>>>>>

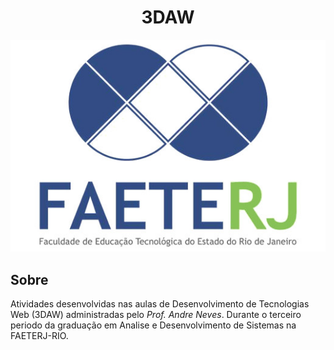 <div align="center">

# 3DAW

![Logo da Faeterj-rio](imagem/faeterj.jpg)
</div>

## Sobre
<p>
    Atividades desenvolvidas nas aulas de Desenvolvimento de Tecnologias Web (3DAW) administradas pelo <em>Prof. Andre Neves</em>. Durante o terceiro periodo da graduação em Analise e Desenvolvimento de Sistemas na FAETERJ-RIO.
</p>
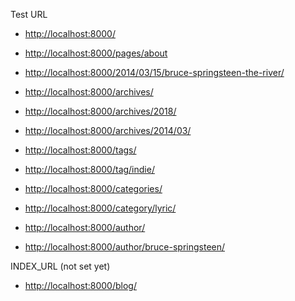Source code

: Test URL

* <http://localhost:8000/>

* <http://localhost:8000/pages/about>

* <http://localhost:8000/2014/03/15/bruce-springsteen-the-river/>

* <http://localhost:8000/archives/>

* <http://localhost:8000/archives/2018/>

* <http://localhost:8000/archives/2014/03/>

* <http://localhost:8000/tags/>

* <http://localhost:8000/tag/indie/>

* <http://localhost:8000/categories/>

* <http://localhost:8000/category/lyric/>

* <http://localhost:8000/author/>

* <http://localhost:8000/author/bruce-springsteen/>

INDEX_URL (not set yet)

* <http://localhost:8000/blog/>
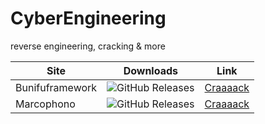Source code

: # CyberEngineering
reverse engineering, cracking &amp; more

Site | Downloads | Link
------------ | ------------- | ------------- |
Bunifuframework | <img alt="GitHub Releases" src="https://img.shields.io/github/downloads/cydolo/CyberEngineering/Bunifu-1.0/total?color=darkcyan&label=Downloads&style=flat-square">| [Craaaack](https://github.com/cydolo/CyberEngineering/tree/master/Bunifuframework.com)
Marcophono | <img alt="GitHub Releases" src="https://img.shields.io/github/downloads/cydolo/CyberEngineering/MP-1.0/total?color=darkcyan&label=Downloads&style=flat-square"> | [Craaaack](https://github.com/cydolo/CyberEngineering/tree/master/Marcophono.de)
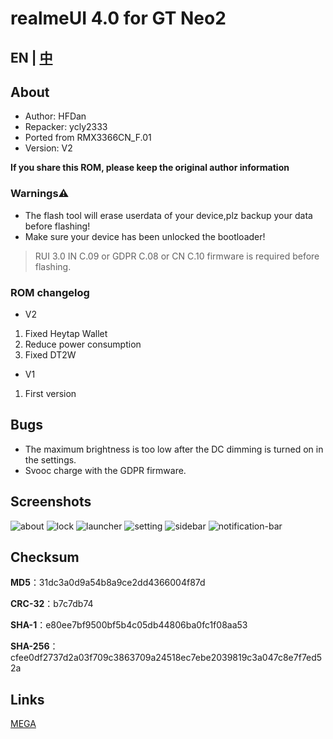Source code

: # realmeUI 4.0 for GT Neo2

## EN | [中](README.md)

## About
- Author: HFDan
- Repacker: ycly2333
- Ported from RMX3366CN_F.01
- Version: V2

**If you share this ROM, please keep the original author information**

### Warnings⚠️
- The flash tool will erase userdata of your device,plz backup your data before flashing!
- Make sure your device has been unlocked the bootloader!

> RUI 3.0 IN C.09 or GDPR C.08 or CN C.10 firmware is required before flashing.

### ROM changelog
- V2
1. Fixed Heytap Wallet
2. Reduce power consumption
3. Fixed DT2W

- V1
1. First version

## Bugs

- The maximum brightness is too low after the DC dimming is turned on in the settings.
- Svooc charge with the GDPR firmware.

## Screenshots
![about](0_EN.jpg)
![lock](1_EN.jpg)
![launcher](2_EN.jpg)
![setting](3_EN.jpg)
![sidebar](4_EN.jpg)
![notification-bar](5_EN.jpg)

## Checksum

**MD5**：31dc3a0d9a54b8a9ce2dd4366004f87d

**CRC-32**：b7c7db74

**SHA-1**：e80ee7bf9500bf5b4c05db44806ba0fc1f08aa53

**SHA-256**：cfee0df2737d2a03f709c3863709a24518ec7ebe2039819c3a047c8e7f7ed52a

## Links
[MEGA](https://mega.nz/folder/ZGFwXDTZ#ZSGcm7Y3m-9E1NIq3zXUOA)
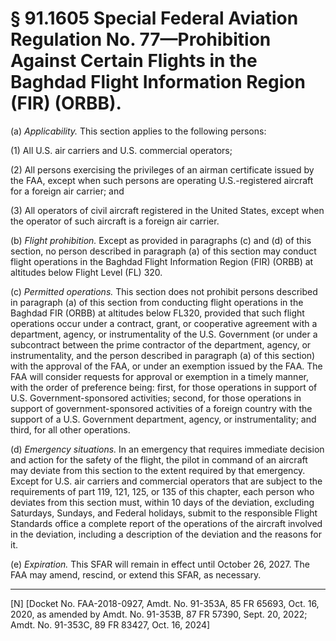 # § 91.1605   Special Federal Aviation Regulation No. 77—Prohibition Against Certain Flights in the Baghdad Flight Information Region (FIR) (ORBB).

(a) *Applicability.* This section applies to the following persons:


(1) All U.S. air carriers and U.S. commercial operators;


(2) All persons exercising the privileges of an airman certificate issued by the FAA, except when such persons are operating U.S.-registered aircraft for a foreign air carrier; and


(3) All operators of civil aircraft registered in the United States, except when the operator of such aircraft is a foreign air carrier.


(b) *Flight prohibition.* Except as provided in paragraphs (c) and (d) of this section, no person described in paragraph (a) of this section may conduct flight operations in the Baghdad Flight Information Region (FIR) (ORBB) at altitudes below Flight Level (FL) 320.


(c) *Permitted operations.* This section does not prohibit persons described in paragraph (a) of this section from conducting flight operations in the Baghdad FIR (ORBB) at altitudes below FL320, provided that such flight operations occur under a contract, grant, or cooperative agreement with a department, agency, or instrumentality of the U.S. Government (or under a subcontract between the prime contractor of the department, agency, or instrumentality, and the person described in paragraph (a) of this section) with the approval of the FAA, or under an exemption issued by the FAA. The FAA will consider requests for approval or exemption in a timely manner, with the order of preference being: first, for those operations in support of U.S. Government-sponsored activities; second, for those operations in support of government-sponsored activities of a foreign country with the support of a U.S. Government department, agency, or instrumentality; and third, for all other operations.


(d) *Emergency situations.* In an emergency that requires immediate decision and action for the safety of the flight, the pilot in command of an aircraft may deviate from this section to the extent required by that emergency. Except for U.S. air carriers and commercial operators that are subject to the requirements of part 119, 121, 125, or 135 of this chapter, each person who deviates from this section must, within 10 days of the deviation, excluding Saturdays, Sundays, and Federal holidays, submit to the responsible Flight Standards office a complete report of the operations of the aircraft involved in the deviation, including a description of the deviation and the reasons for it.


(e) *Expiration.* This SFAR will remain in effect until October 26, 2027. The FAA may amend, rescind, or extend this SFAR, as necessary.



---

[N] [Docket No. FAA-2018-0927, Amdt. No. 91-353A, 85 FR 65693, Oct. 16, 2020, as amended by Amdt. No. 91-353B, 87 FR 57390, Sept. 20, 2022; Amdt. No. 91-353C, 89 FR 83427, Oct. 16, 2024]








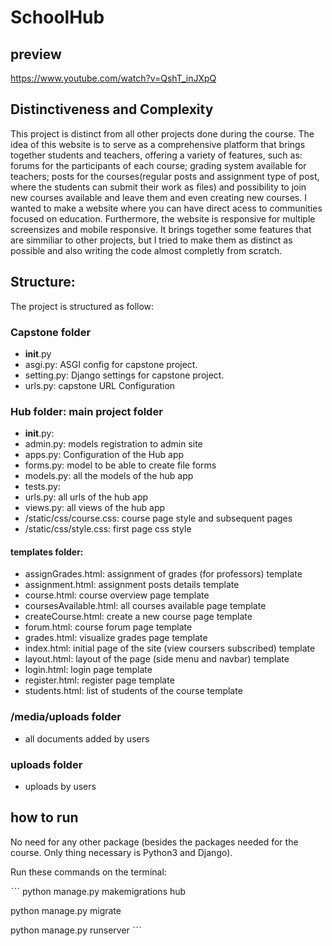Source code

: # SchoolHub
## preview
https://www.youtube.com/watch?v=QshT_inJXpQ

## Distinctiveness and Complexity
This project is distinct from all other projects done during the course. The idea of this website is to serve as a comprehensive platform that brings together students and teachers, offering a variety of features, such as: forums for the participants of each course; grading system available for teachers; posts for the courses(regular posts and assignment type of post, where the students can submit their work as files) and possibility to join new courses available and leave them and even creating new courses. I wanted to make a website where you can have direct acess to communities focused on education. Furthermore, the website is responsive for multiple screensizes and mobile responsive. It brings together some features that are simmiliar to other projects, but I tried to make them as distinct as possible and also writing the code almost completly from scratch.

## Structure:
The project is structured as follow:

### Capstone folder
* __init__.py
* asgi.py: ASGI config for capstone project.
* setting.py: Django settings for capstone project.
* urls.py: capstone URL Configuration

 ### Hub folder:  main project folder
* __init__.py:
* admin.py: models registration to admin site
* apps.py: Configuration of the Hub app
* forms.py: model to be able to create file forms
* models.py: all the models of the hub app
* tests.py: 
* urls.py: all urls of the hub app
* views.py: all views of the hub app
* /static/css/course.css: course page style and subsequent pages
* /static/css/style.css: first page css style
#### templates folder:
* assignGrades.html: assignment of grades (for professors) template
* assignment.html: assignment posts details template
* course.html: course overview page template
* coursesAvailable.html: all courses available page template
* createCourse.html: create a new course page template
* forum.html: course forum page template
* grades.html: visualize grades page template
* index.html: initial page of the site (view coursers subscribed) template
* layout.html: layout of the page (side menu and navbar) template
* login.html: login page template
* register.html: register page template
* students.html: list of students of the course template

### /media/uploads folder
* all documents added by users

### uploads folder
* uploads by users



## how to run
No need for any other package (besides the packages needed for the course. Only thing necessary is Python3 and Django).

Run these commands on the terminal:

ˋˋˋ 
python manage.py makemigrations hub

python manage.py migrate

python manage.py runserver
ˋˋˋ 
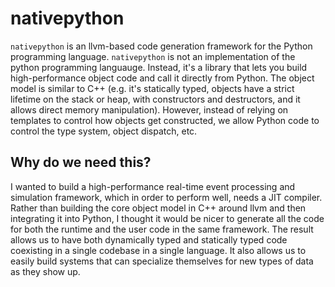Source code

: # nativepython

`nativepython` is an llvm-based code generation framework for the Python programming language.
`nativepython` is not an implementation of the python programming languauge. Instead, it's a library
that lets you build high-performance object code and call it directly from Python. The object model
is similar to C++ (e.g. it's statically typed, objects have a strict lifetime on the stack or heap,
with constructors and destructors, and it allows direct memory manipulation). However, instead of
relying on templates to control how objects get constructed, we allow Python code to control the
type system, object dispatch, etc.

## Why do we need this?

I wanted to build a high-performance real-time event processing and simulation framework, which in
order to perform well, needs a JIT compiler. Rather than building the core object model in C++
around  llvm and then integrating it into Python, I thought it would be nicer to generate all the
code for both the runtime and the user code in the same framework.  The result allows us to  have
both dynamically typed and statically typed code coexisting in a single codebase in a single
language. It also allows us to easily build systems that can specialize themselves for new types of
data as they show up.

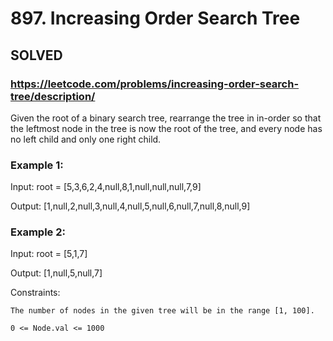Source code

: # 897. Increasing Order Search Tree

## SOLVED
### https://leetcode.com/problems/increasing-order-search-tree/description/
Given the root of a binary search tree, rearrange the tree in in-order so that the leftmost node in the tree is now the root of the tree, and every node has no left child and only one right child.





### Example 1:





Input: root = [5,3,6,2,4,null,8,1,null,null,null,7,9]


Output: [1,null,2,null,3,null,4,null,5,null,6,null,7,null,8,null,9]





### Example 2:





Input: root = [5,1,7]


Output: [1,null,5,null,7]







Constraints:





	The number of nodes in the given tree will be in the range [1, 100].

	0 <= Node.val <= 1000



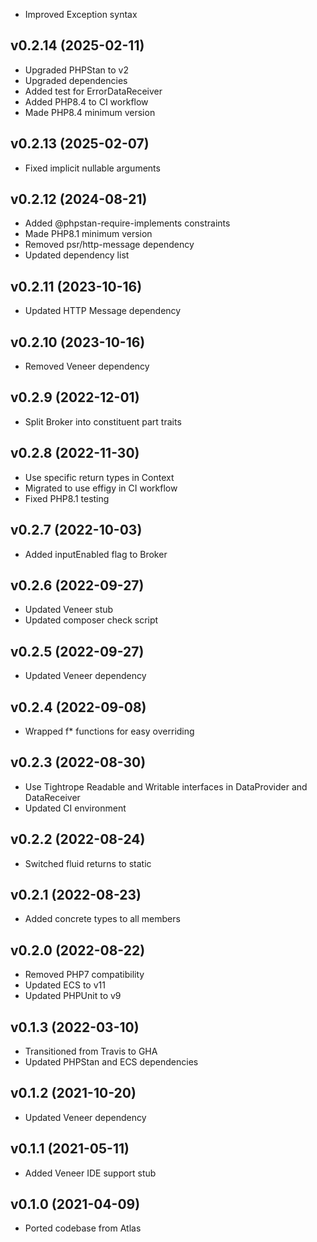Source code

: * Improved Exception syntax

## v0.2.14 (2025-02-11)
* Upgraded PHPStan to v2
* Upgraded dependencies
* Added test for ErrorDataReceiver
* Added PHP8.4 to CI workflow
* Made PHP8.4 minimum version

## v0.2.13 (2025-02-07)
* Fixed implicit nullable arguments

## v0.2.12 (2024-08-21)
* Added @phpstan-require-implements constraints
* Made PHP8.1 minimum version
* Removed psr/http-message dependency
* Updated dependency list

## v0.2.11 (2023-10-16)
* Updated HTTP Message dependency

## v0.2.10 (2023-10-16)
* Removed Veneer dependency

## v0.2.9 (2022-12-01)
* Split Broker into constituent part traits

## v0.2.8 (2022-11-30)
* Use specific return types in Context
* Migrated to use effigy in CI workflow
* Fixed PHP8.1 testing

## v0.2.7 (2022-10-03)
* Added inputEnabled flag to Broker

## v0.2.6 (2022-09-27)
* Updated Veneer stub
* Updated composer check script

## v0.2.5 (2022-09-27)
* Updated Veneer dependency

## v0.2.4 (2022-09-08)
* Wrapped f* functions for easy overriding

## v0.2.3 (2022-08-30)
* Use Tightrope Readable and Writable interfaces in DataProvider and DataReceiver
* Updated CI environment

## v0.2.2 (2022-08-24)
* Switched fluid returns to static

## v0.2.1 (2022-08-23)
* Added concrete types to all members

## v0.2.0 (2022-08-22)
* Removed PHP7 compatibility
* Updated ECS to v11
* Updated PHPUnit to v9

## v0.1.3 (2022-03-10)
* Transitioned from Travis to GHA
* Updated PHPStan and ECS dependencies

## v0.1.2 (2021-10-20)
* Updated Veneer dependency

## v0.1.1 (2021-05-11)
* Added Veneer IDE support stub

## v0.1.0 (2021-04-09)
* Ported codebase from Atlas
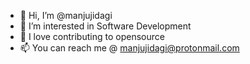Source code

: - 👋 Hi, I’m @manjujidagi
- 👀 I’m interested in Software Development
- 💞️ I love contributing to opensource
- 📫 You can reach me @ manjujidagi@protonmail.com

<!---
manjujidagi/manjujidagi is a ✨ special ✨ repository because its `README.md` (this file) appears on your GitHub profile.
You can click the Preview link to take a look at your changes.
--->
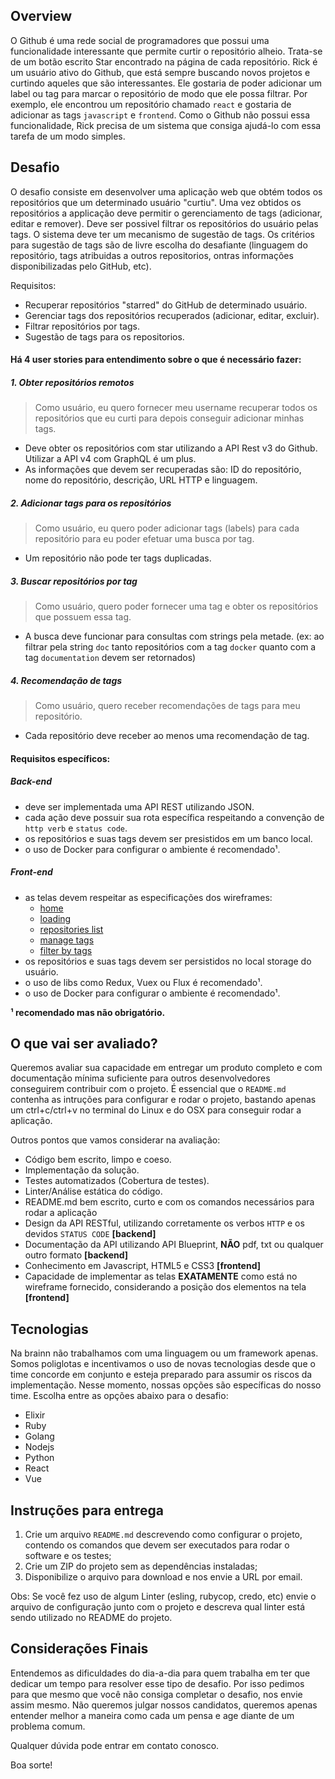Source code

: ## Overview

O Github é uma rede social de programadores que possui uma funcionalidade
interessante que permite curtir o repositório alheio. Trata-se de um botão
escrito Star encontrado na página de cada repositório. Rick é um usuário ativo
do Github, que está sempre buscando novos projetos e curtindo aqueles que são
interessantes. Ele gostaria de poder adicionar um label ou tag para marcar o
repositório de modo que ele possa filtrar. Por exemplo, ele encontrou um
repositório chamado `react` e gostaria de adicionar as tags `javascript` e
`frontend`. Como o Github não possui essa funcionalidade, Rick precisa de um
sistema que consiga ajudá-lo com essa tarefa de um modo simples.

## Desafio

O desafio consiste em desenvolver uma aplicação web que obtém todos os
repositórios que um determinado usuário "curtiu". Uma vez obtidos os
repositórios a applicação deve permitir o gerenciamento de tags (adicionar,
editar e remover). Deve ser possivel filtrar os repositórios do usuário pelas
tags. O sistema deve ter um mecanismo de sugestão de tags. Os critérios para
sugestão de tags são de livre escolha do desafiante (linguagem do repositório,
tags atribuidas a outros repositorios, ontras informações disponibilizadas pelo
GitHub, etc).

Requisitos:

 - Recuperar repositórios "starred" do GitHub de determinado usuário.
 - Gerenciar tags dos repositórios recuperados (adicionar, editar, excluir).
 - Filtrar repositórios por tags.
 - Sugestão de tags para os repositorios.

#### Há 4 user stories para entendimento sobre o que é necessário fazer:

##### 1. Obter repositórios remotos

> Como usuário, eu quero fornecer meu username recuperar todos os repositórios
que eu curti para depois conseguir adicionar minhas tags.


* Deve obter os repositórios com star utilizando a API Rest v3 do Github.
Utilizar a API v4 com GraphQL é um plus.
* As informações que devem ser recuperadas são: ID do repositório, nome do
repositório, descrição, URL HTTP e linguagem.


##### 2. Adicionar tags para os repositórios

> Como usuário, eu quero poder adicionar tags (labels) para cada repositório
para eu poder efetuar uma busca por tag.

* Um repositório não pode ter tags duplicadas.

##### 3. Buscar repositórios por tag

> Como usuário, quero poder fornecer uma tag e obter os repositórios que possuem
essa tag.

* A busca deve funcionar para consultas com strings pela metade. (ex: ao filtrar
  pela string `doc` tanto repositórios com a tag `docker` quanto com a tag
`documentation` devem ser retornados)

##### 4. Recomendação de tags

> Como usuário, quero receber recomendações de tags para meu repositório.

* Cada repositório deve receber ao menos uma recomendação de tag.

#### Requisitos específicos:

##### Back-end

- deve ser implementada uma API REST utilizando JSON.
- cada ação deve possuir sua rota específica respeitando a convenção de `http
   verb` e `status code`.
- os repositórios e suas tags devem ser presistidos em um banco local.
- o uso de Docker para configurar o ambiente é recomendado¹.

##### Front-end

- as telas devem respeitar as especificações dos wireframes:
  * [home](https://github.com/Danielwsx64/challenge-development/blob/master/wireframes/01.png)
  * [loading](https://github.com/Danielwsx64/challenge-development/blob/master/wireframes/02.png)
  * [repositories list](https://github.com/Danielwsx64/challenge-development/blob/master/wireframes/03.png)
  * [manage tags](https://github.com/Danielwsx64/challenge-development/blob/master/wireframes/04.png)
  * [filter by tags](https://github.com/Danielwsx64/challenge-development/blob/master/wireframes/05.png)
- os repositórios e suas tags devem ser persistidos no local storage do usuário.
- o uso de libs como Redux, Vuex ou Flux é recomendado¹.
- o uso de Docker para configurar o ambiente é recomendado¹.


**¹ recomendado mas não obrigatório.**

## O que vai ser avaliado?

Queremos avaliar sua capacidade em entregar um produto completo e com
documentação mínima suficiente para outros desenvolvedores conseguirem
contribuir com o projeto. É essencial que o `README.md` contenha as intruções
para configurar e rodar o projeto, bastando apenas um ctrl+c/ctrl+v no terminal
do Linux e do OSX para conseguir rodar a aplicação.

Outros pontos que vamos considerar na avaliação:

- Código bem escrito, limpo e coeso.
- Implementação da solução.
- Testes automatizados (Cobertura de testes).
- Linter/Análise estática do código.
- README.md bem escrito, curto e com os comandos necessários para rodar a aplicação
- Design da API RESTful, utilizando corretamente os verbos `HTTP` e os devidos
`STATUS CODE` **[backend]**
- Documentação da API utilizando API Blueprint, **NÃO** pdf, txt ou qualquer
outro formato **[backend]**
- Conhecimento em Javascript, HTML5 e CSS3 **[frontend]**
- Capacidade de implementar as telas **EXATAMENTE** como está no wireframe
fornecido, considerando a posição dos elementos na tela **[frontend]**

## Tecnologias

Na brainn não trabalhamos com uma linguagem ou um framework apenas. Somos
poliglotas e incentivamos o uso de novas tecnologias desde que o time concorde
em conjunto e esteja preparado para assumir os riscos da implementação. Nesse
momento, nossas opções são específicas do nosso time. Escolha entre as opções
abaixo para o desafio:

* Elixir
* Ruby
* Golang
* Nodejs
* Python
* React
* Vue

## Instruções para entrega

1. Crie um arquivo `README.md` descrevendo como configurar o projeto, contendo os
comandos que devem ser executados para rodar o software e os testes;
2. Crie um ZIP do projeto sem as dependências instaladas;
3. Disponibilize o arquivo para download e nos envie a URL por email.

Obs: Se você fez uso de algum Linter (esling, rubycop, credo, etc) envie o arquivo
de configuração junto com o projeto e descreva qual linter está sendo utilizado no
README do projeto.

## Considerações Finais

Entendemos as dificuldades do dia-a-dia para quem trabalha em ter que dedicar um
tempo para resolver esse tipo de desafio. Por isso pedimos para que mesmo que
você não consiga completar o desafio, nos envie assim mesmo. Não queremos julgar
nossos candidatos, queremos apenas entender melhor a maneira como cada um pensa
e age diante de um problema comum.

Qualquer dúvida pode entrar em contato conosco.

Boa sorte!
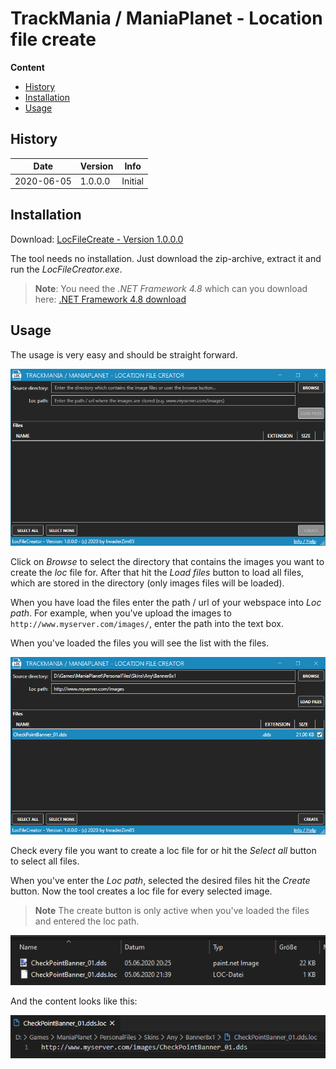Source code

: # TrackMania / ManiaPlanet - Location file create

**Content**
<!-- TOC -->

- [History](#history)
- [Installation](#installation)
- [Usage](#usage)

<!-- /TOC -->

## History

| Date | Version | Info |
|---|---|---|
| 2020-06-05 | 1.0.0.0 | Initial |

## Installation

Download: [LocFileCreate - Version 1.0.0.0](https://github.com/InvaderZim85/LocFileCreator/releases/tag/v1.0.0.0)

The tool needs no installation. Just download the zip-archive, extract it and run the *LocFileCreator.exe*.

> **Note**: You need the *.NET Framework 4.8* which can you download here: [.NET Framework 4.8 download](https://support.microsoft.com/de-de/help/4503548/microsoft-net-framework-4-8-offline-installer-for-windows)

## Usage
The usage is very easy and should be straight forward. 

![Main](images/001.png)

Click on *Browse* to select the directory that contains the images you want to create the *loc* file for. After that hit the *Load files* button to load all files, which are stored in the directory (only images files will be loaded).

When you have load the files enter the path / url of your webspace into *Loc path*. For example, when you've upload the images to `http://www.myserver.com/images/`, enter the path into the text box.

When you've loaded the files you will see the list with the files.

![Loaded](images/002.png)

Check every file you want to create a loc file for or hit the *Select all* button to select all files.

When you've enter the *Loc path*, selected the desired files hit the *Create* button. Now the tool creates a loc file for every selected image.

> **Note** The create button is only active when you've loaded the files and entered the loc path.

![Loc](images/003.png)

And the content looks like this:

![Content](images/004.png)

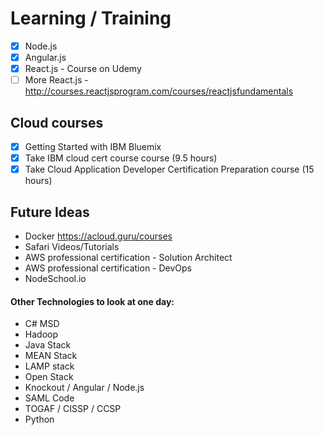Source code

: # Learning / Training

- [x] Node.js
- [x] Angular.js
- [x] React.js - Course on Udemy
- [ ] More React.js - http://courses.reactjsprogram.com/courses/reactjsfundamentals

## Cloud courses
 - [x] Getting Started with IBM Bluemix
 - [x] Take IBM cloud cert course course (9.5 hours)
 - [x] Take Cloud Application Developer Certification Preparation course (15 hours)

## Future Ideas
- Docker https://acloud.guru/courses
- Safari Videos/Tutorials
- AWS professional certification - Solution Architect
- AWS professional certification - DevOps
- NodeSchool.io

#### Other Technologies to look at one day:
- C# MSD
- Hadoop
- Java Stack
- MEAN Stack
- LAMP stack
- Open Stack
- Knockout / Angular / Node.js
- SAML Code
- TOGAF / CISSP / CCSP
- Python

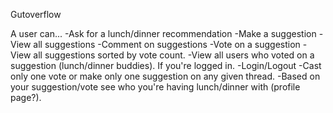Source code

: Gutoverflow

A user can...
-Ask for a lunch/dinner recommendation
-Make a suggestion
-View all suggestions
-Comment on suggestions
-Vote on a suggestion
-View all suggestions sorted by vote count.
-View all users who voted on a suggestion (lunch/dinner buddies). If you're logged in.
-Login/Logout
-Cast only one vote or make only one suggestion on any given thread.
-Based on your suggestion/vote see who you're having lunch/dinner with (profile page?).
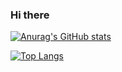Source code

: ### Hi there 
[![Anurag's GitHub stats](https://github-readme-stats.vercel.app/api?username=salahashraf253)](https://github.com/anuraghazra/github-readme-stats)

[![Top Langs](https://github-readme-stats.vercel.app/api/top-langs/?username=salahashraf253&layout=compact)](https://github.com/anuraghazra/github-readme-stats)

<<<<<

ASSIGNMENT: Of all the lines in the data above, show only those that hold the word "testes".

ANSWER FOR THIS EXERCISE:
- Testes automatizados (Cobertura de testes).
comandos que devem ser executados para rodar o software e os testes;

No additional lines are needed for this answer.